### Assignment
Where a line below holds the string "routing", that line goes into the answer.
··· Provided information ···
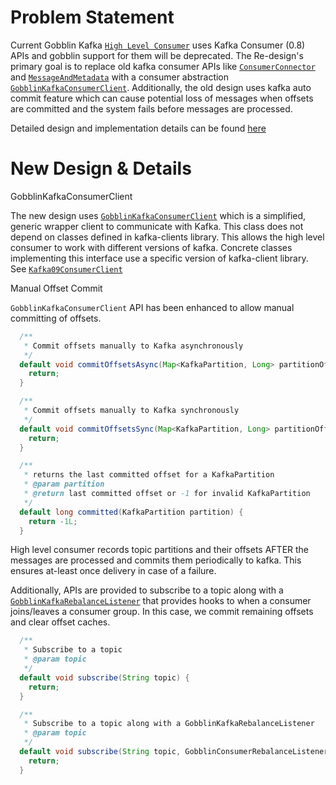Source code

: 

Problem Statement
=================

Current Gobblin Kafka [`High Level Consumer`](https://github.com/apache/gobblin/blob/master/gobblin-runtime/src/main/java/org/apache/gobblin/runtime/kafka/HighLevelConsumer.java) uses Kafka Consumer (0.8) APIs and gobblin support for them will be deprecated. The Re-design's primary goal is to replace old kafka consumer APIs like [`ConsumerConnector`](https://archive.apache.org/dist/kafka/0.8.2.2/scaladoc/index.html#kafka.consumer.ConsumerConnector) and [`MessageAndMetadata`](https://archive.apache.org/dist/kafka/0.8.2.2/scaladoc/index.html#kafka.message.MessageAndMetadata) with a consumer abstraction [`GobblinKafkaConsumerClient`](https://github.com/apache/gobblin/blob/master/gobblin-modules/gobblin-kafka-common/src/main/java/org/apache/gobblin/kafka/client/GobblinKafkaConsumerClient.java). 
Additionally, the old design uses kafka auto commit feature which can cause potential loss of messages when offsets are committed and the system fails before messages are processed.

Detailed design and implementation details can be found [here](https://cwiki.apache.org/confluence/display/GOBBLIN/GIP+5%3A+High+Level+Consumer+Re-design)

New Design & Details 
====================

GobblinKafkaConsumerClient

The new design uses [`GobblinKafkaConsumerClient`](https://github.com/apache/gobblin/blob/master/gobblin-modules/gobblin-kafka-common/src/main/java/org/apache/gobblin/kafka/client/GobblinKafkaConsumerClient.java) which is a simplified, generic wrapper client to communicate with Kafka. This class does not depend on classes defined in kafka-clients library. This allows the high level consumer to work with different versions of kafka. Concrete classes implementing this interface use a specific version of kafka-client library. See [`Kafka09ConsumerClient`](https://github.com/apache/gobblin/blob/master/gobblin-modules/gobblin-kafka-09/src/main/java/org/apache/gobblin/kafka/client/Kafka09ConsumerClient.java)


Manual Offset Commit

`GobblinKafkaConsumerClient` API has been enhanced to allow manual committing of offsets.

``` java 
  /**
   * Commit offsets manually to Kafka asynchronously
   */
  default void commitOffsetsAsync(Map<KafkaPartition, Long> partitionOffsets) {
    return;
  }

  /**
   * Commit offsets manually to Kafka synchronously
   */
  default void commitOffsetsSync(Map<KafkaPartition, Long> partitionOffsets) {
    return;
  }

  /**
   * returns the last committed offset for a KafkaPartition
   * @param partition
   * @return last committed offset or -1 for invalid KafkaPartition
   */
  default long committed(KafkaPartition partition) {
    return -1L;
  }
```

High level consumer records topic partitions and their offsets AFTER the messages are processed and commits them periodically to kafka. This ensures at-least once delivery in case of a failure.

Additionally, APIs are provided to subscribe to a topic along with a [`GobblinKafkaRebalanceListener`](https://github.com/apache/gobblin/blob/master/gobblin-modules/gobblin-kafka-common/src/main/java/org/apache/gobblin/kafka/client/GobblinConsumerRebalanceListener.java) that provides hooks to when a consumer joins/leaves a consumer group.
In this case, we commit remaining offsets and clear offset caches.

``` java 
  /**
   * Subscribe to a topic
   * @param topic
   */
  default void subscribe(String topic) {
    return;
  }

  /**
   * Subscribe to a topic along with a GobblinKafkaRebalanceListener
   * @param topic
   */
  default void subscribe(String topic, GobblinConsumerRebalanceListener listener) {
    return;
  }
```
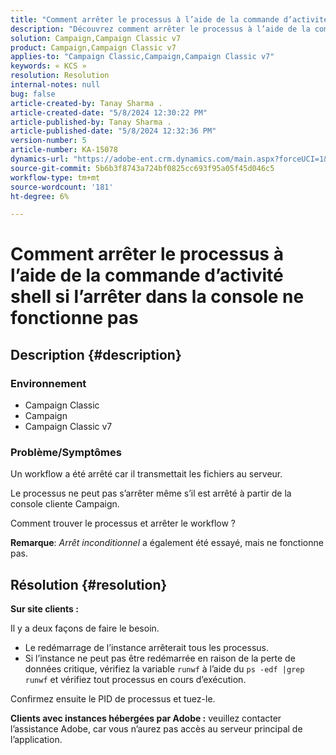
 ```yaml
---
title: "Comment arrêter le processus à l’aide de la commande d’activité shell si l’arrêter dans la console ne fonctionne pas"
description: "Découvrez comment arrêter le processus à l’aide de la commande shell lorsque l’arrêter dans la console ne fonctionne pas."
solution: Campaign,Campaign Classic v7
product: Campaign,Campaign Classic v7
applies-to: "Campaign Classic,Campaign,Campaign Classic v7"
keywords: « KCS »
resolution: Resolution
internal-notes: null
bug: false
article-created-by: Tanay Sharma .
article-created-date: "5/8/2024 12:30:22 PM"
article-published-by: Tanay Sharma .
article-published-date: "5/8/2024 12:32:36 PM"
version-number: 5
article-number: KA-15078
dynamics-url: "https://adobe-ent.crm.dynamics.com/main.aspx?forceUCI=1&pagetype=entityrecord&etn=knowledgearticle&id=6a74b4bb-360d-ef11-9f8a-6045bd026dc7"
source-git-commit: 5b6b3f8743a724bf0825cc693f95a05f45d046c5
workflow-type: tm+mt
source-wordcount: '181'
ht-degree: 6%

---
```


# Comment arrêter le processus à l’aide de la commande d’activité shell si l’arrêter dans la console ne fonctionne pas

## Description {#description}


### <b>Environnement</b>

- Campaign Classic
- Campaign
- Campaign Classic v7




### <b>Problème/Symptômes</b>

Un workflow a été arrêté car il transmettait les fichiers au serveur.

Le processus ne peut pas s’arrêter même s’il est arrêté à partir de la console cliente Campaign.

Comment trouver le processus et arrêter le workflow ?

<b>Remarque</b>: *Arrêt inconditionnel* a également été essayé, mais ne fonctionne pas.


## Résolution {#resolution}


<b>Sur site</b><b> clients :</b>

Il y a deux façons de faire le besoin.

- Le redémarrage de l’instance arrêterait tous les processus.
- Si l’instance ne peut pas être redémarrée en raison de la perte de données critique, vérifiez la variable `runwf` à l’aide du `ps -edf |grep runwf` et vérifiez tout processus en cours d’exécution.


Confirmez ensuite le PID de processus et tuez-le.

<b>Clients avec instances hébergées par Adobe :</b> veuillez contacter l’assistance Adobe, car vous n’aurez pas accès au serveur principal de l’application.

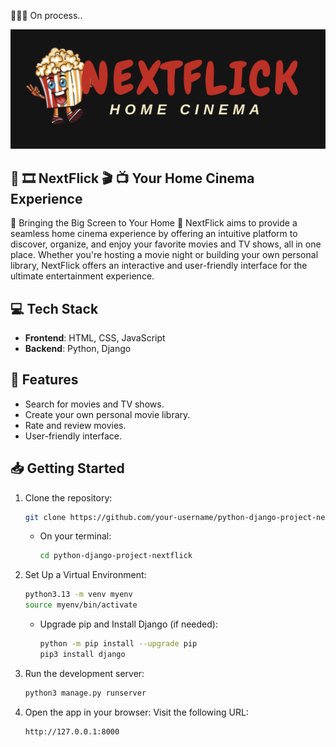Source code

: 👩🏽‍💻 On process..

![NextFlick Logo](https://github.com/Ploynpk/python-django-js-project-nextflick/blob/39692285d728cb4ccff9a27b824228080514d96e/static/assests/nextflick-logo.png)

## 🎥 🎞️ **NextFlick** 🎬 📺 Your Home Cinema Experience

🍿 Bringing the Big Screen to Your Home 🍿
NextFlick aims to provide a seamless home cinema experience by offering an intuitive platform to discover, organize, and enjoy your favorite movies and TV shows, all in one place. Whether you're hosting a movie night or building your own personal library, NextFlick offers an interactive and user-friendly interface for the ultimate entertainment experience.

## 💻 Tech Stack

- **Frontend**: HTML, CSS, JavaScript  
- **Backend**: Python, Django  


## 🚀 Features
- Search for movies and TV shows.
- Create your own personal movie library.
- Rate and review movies.
- User-friendly interface.


## 📥 Getting Started

1. Clone the repository:
    ```bash
    git clone https://github.com/your-username/python-django-project-nextflick.git
    ```
    - On your terminal:
         ```bash
         cd python-django-project-nextflick
         ```
     
2. Set Up a Virtual Environment:
    ```bash
    python3.13 -m venv myenv
    source myenv/bin/activate
    ```

    - Upgrade pip and Install Django (if needed):
        ```bash
        python -m pip install --upgrade pip
        pip3 install django
        ```

3. Run the development server:
    ```bash
    python3 manage.py runserver
    ```

4. Open the app in your browser:
   Visit the following URL:
     ```bash
     http://127.0.0.1:8000
     ```

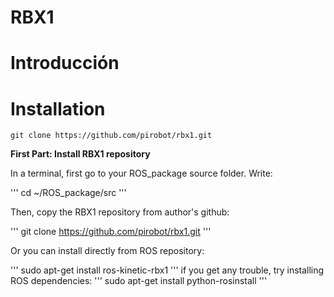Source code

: # RBX1
# Introducción

# Installation

```
git clone https://github.com/pirobot/rbx1.git
```
**First Part: Install RBX1 repository**

 

In a terminal, first go to your ROS_package source folder. Write:

 

'''
cd ~/ROS_package/src
'''

 

Then, copy the RBX1 repository from author's github:

 

'''
git clone https://github.com/pirobot/rbx1.git
'''

 

Or you can install directly from ROS repository:

 

'''
sudo apt-get install ros-kinetic-rbx1
'''
if you get any trouble, try installing ROS dependencies:
'''
sudo apt-get install python-rosinstall
'''
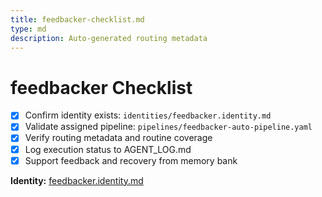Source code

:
 ```yaml
---
title: feedbacker-checklist.md
type: md
description: Auto-generated routing metadata
---
```


# feedbacker Checklist

- [x] Confirm identity exists: `identities/feedbacker.identity.md`
- [x] Validate assigned pipeline: `pipelines/feedbacker-auto-pipeline.yaml`
- [x] Verify routing metadata and routine coverage
- [x] Log execution status to AGENT_LOG.md
- [x] Support feedback and recovery from memory bank

**Identity:** [feedbacker.identity.md](../identities/feedbacker.identity.md)


<!-- linked feature: memory bank -->
<!-- linked feature: pipelines -->
<!-- linked feature: agents -->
···
### Your response
description: Auto-generated routing metadata
- [x] Verify routing metadata and routine coverage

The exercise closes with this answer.